◆ **EXERCISE REQUIREMENTS**
Copy every line of the entries that includes the word "profiles".

• • • • •

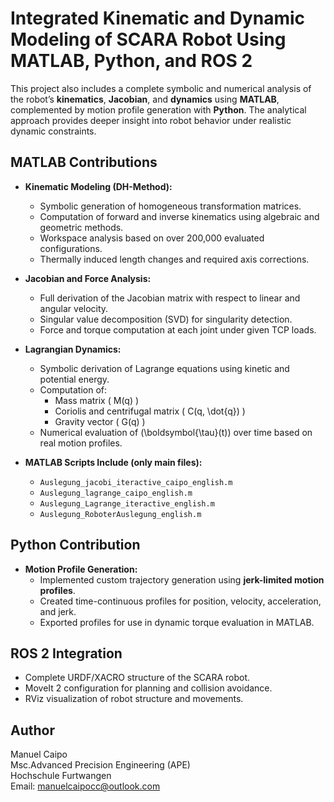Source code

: # Integrated Kinematic and Dynamic Modeling of  SCARA Robot Using MATLAB, Python, and ROS 2

This project also includes a complete symbolic and numerical analysis of the robot’s **kinematics**, **Jacobian**, and **dynamics** using **MATLAB**, complemented by motion profile generation with **Python**. The analytical approach provides deeper insight into robot behavior under realistic dynamic constraints.

## MATLAB Contributions

- **Kinematic Modeling (DH-Method):**
  - Symbolic generation of homogeneous transformation matrices.
  - Computation of forward and inverse kinematics using algebraic and geometric methods.
  - Workspace analysis based on over 200,000 evaluated configurations.
  - Thermally induced length changes and required axis corrections.

- **Jacobian and Force Analysis:**
  - Full derivation of the Jacobian matrix with respect to linear and angular velocity.
  - Singular value decomposition (SVD) for singularity detection.
  - Force and torque computation at each joint under given TCP loads.

- **Lagrangian Dynamics:**
  - Symbolic derivation of Lagrange equations using kinetic and potential energy.
  - Computation of:
    - Mass matrix \( M(q) \)
    - Coriolis and centrifugal matrix \( C(q, \dot{q}) \)
    - Gravity vector \( G(q) \)
  - Numerical evaluation of \(\boldsymbol{\tau}(t)\) over time based on real motion profiles.

- **MATLAB Scripts Include (only main files):**
  - `Auslegung_jacobi_iteractive_caipo_english.m`
  - `Auslegung_lagrange_caipo_english.m`
  - `Auslegung_Lagrange_iteractive_english.m`
  - `Auslegung_RoboterAuslegung_english.m`

## Python Contribution

- **Motion Profile Generation:**
  - Implemented custom trajectory generation using **jerk-limited motion profiles**.
  - Created time-continuous profiles for position, velocity, acceleration, and jerk.
  - Exported profiles for use in dynamic torque evaluation in MATLAB.

## ROS 2 Integration

- Complete URDF/XACRO structure of the SCARA robot.
- MoveIt 2 configuration for planning and collision avoidance.
- RViz visualization of robot structure and movements.




## Author

Manuel Caipo  
Msc.Advanced Precision Engineering (APE)  
Hochschule Furtwangen  
Email: manuelcaipocc@outlook.com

• • • • •

◆ **RESPONSE**
  - Numerical evaluation of \(\boldsymbol{\tau}(t)\) over time based on real motion profiles.
  - Implemented custom trajectory generation using **jerk-limited motion profiles**.
  - Created time-continuous profiles for position, velocity, acceleration, and jerk.
  - Exported profiles for use in dynamic torque evaluation in MATLAB.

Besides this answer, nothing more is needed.